The iShares Global Clean Energy ETF is a fund that tracks the investment results of an index composed of global equities in the clean energy sector. The fund, launched in 2008, is managed by BlackRock and offers exposure to companies that produce energy from renewable sources, including solar, wind, and other low-carbon technologies.
The objective of ICLN is to provide investors with a way to participate in the transition towards cleaner energy sources. However, while the fund’s investment strategy may seem appealing at first, there are several factors that investors need to consider.
I wrote about this fund back in 2021 and conditions have only worsened since then for the space as more and more attention turned to energy and oil given years of underinvestment. Is there any hope for this to at some point become cheap enough to buy? Given the sentiment and narrative changes, it’s a tall task for now.

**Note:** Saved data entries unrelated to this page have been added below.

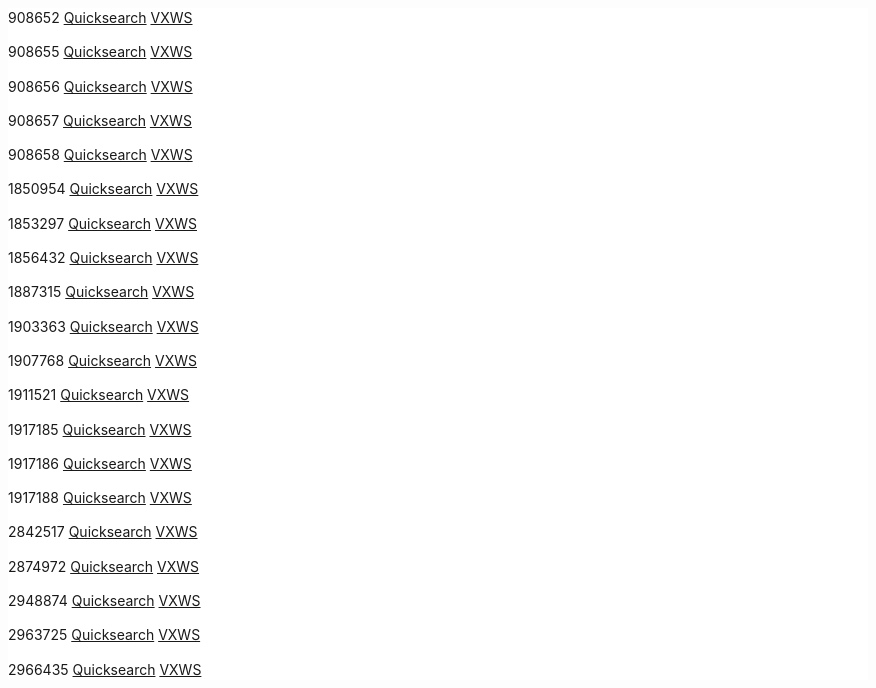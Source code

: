 908652 [Quicksearch](https://search.library.yale.edu/catalog/908652) [VXWS](http://prodorbis.library.yale.edu:7014/vxws/GetHoldingsService?bibId=908652)

908655 [Quicksearch](https://search.library.yale.edu/catalog/908655) [VXWS](http://prodorbis.library.yale.edu:7014/vxws/GetHoldingsService?bibId=908655)

908656 [Quicksearch](https://search.library.yale.edu/catalog/908656) [VXWS](http://prodorbis.library.yale.edu:7014/vxws/GetHoldingsService?bibId=908656)

908657 [Quicksearch](https://search.library.yale.edu/catalog/908657) [VXWS](http://prodorbis.library.yale.edu:7014/vxws/GetHoldingsService?bibId=908657)

908658 [Quicksearch](https://search.library.yale.edu/catalog/908658) [VXWS](http://prodorbis.library.yale.edu:7014/vxws/GetHoldingsService?bibId=908658)

1850954 [Quicksearch](https://search.library.yale.edu/catalog/1850954) [VXWS](http://prodorbis.library.yale.edu:7014/vxws/GetHoldingsService?bibId=1850954)

1853297 [Quicksearch](https://search.library.yale.edu/catalog/1853297) [VXWS](http://prodorbis.library.yale.edu:7014/vxws/GetHoldingsService?bibId=1853297)

1856432 [Quicksearch](https://search.library.yale.edu/catalog/1856432) [VXWS](http://prodorbis.library.yale.edu:7014/vxws/GetHoldingsService?bibId=1856432)

1887315 [Quicksearch](https://search.library.yale.edu/catalog/1887315) [VXWS](http://prodorbis.library.yale.edu:7014/vxws/GetHoldingsService?bibId=1887315)

1903363 [Quicksearch](https://search.library.yale.edu/catalog/1903363) [VXWS](http://prodorbis.library.yale.edu:7014/vxws/GetHoldingsService?bibId=1903363)

1907768 [Quicksearch](https://search.library.yale.edu/catalog/1907768) [VXWS](http://prodorbis.library.yale.edu:7014/vxws/GetHoldingsService?bibId=1907768)

1911521 [Quicksearch](https://search.library.yale.edu/catalog/1911521) [VXWS](http://prodorbis.library.yale.edu:7014/vxws/GetHoldingsService?bibId=1911521)

1917185 [Quicksearch](https://search.library.yale.edu/catalog/1917185) [VXWS](http://prodorbis.library.yale.edu:7014/vxws/GetHoldingsService?bibId=1917185)

1917186 [Quicksearch](https://search.library.yale.edu/catalog/1917186) [VXWS](http://prodorbis.library.yale.edu:7014/vxws/GetHoldingsService?bibId=1917186)

1917188 [Quicksearch](https://search.library.yale.edu/catalog/1917188) [VXWS](http://prodorbis.library.yale.edu:7014/vxws/GetHoldingsService?bibId=1917188)

2842517 [Quicksearch](https://search.library.yale.edu/catalog/2842517) [VXWS](http://prodorbis.library.yale.edu:7014/vxws/GetHoldingsService?bibId=2842517)

2874972 [Quicksearch](https://search.library.yale.edu/catalog/2874972) [VXWS](http://prodorbis.library.yale.edu:7014/vxws/GetHoldingsService?bibId=2874972)

2948874 [Quicksearch](https://search.library.yale.edu/catalog/2948874) [VXWS](http://prodorbis.library.yale.edu:7014/vxws/GetHoldingsService?bibId=2948874)

2963725 [Quicksearch](https://search.library.yale.edu/catalog/2963725) [VXWS](http://prodorbis.library.yale.edu:7014/vxws/GetHoldingsService?bibId=2963725)

2966435 [Quicksearch](https://search.library.yale.edu/catalog/2966435) [VXWS](http://prodorbis.library.yale.edu:7014/vxws/GetHoldingsService?bibId=2966435)
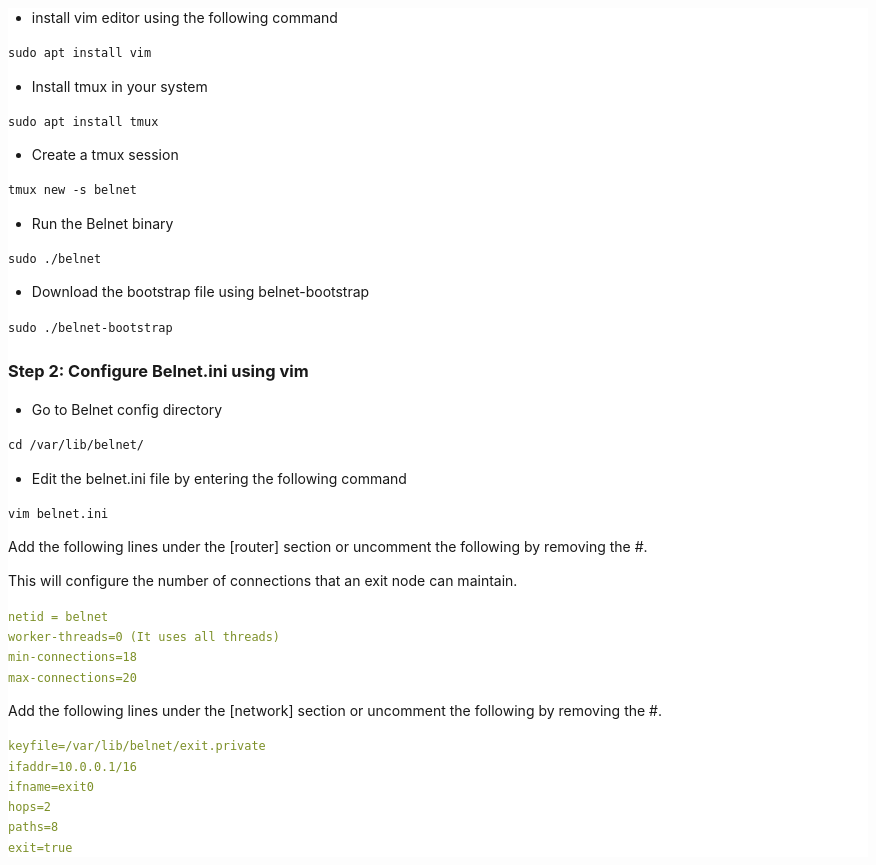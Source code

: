 * install vim editor using the following command

```shell
sudo apt install vim
```

* Install tmux in your system

```shell
sudo apt install tmux
```

* Create a tmux session&#x20;

```shell
tmux new -s belnet
```

* Run the Belnet binary

```shell
sudo ./belnet
```

* Download the bootstrap file using belnet-bootstrap

```shell
sudo ./belnet-bootstrap
```

### &#x20;**Step 2: Configure Belnet.ini using vim**

* Go to Belnet config directory

```shell
cd /var/lib/belnet/
```

* Edit the belnet.ini file by entering the following command&#x20;

```shell
vim belnet.ini
```

Add the following lines under the \[router] section or uncomment the following by removing the #.

This will configure the number of connections that an exit node can maintain.

```yaml
netid = belnet
worker-threads=0 (It uses all threads)
min-connections=18
max-connections=20
```

Add the following lines under the \[network] section or uncomment the following by removing the #.

```yaml
keyfile=/var/lib/belnet/exit.private
ifaddr=10.0.0.1/16
ifname=exit0
hops=2
paths=8
exit=true
```

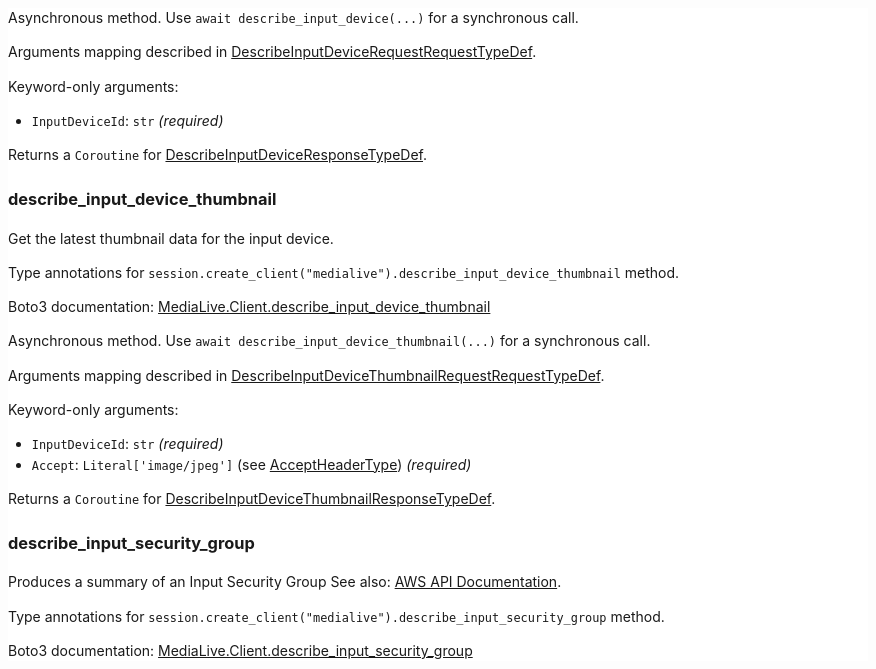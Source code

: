 Asynchronous method. Use `await describe_input_device(...)` for a synchronous
call.

Arguments mapping described in
[DescribeInputDeviceRequestRequestTypeDef](./type_defs.md#describeinputdevicerequestrequesttypedef).

Keyword-only arguments:

- `InputDeviceId`: `str` *(required)*

Returns a `Coroutine` for
[DescribeInputDeviceResponseTypeDef](./type_defs.md#describeinputdeviceresponsetypedef).

<a id="describe\_input\_device\_thumbnail"></a>

### describe_input_device_thumbnail

Get the latest thumbnail data for the input device.

Type annotations for
`session.create_client("medialive").describe_input_device_thumbnail` method.

Boto3 documentation:
[MediaLive.Client.describe_input_device_thumbnail](https://boto3.amazonaws.com/v1/documentation/api/latest/reference/services/medialive.html#MediaLive.Client.describe_input_device_thumbnail)

Asynchronous method. Use `await describe_input_device_thumbnail(...)` for a
synchronous call.

Arguments mapping described in
[DescribeInputDeviceThumbnailRequestRequestTypeDef](./type_defs.md#describeinputdevicethumbnailrequestrequesttypedef).

Keyword-only arguments:

- `InputDeviceId`: `str` *(required)*
- `Accept`: `Literal['image/jpeg']` (see
  [AcceptHeaderType](./literals.md#acceptheadertype)) *(required)*

Returns a `Coroutine` for
[DescribeInputDeviceThumbnailResponseTypeDef](./type_defs.md#describeinputdevicethumbnailresponsetypedef).

<a id="describe\_input\_security\_group"></a>

### describe_input_security_group

Produces a summary of an Input Security Group See also:
[AWS API Documentation](https://docs.aws.amazon.com/goto/WebAPI/medialive-2017-10-14/DescribeInputSecurityGroup).

Type annotations for
`session.create_client("medialive").describe_input_security_group` method.

Boto3 documentation:
[MediaLive.Client.describe_input_security_group](https://boto3.amazonaws.com/v1/documentation/api/latest/reference/services/medialive.html#MediaLive.Client.describe_input_security_group)

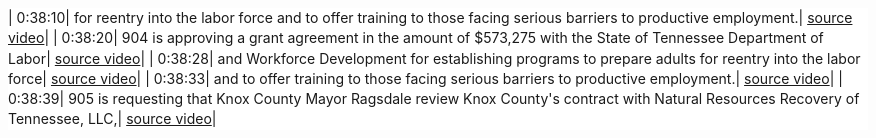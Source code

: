 | 0:38:10| for reentry into the labor force and to offer training to those facing serious barriers to productive employment.| [source video](https://archive.org/details/cocom070625part1?start=2290)|
| 0:38:20| 904 is approving a grant agreement in the amount of $573,275 with the State of Tennessee Department of Labor| [source video](https://archive.org/details/cocom070625part1?start=2300)|
| 0:38:28| and Workforce Development for establishing programs to prepare adults for reentry into the labor force| [source video](https://archive.org/details/cocom070625part1?start=2308)|
| 0:38:33| and to offer training to those facing serious barriers to productive employment.| [source video](https://archive.org/details/cocom070625part1?start=2313)|
| 0:38:39| 905 is requesting that Knox County Mayor Ragsdale review Knox County's contract with Natural Resources Recovery of Tennessee, LLC,| [source video](https://archive.org/details/cocom070625part1?start=2319)|
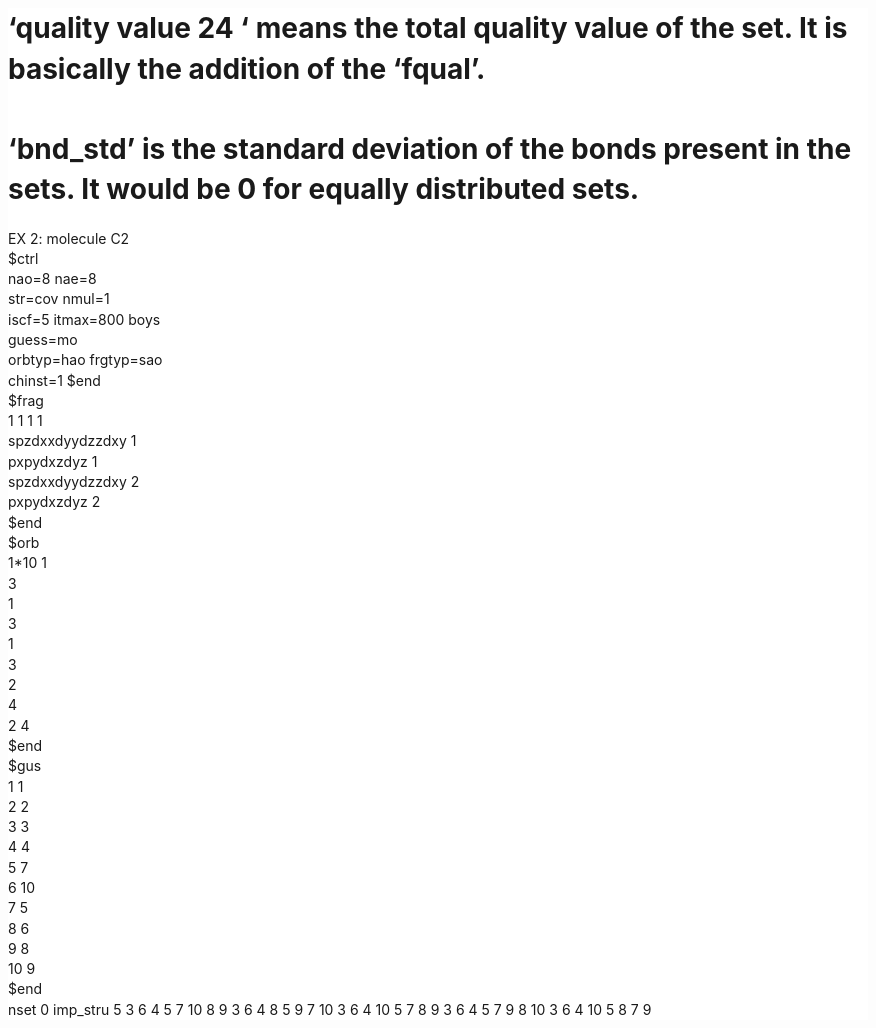 # ‘quality value     24  ‘ means the total quality value of the set. It is basically the addition of the ‘fqual’. 
# ‘bnd_std’ is the standard deviation of the bonds present in the sets. It would be 0 for equally distributed sets. 


EX 2:
         molecule C2                                       
$ctrl                                                                        
nao=8 nae=8                                                                  
str=cov nmul=1                                                               
iscf=5 itmax=800 boys                                                        
guess=mo                                                                     
orbtyp=hao frgtyp=sao                                                        
chinst=1
$end                                                                         
$frag                                                                        
1 1 1 1                                                                      
spzdxxdyydzzdxy 1                                                            
pxpydxzdyz 1   
spzdxxdyydzzdxy 2                                                     
pxpydxzdyz 2                                                                
$end                       
$orb                                                                       
1*10
1                                                                           
3                                                                            
1                                                                         
3                                                                            
1                                                                            
3                                                                            
2                                                                           
4                                                                      
2
4                                                                          
$end                                                                         
$gus                                                                         
1 1                                                                          
2 2                                                                         
3 3                                                                          
4 4                                                                          
5 7                                                                          
6 10                                                                         
7 5                                                                          
8 6                                                                          
9 8                                                                          
10 9           
$end                                                                         
nset 0
imp_stru 5
3 6 4 5 7 10 8 9
3 6 4 8 5 9 7 10
3 6 4 10 5 7 8 9
3 6 4 5 7 9 8 10
3 6 4 10 5 8 7 9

ICLN Holdings: A Close Look
ICLN’s portfolio is concentrated in a few sectors and geographies, offering a particular exposure that may not be suitable for all investors. As of June 30, 2023, the fund’s top holdings were primarily in the semiconductor equipment, renewable electricity, and electric utilities sectors. The fund’s largest holding was First Solar Inc. (FSLR), a U.S.-based solar panel manufacturer, followed by SolarEdge Technologies Inc. (SEDG), an Israeli firm focused on solar micro-inverters and battery energy storage.
First Solar looks very overvalued. Could it grow into its valuations? Sure – but the reality is this as a top holding is not something I personally am a fan of.
If we look at FSLR relative to the S&P 500 (SPY), a lot of performance has indeed been pulled forward, and it looks like we are at a juncture where relative underperformance is actually picking up.
ICLN’s geographic exposure is also highly concentrated, with nearly 44% of its assets in U.S. companies. China, Denmark, Spain, and Brazil also constitute significant portions of the fund’s geographic allocation.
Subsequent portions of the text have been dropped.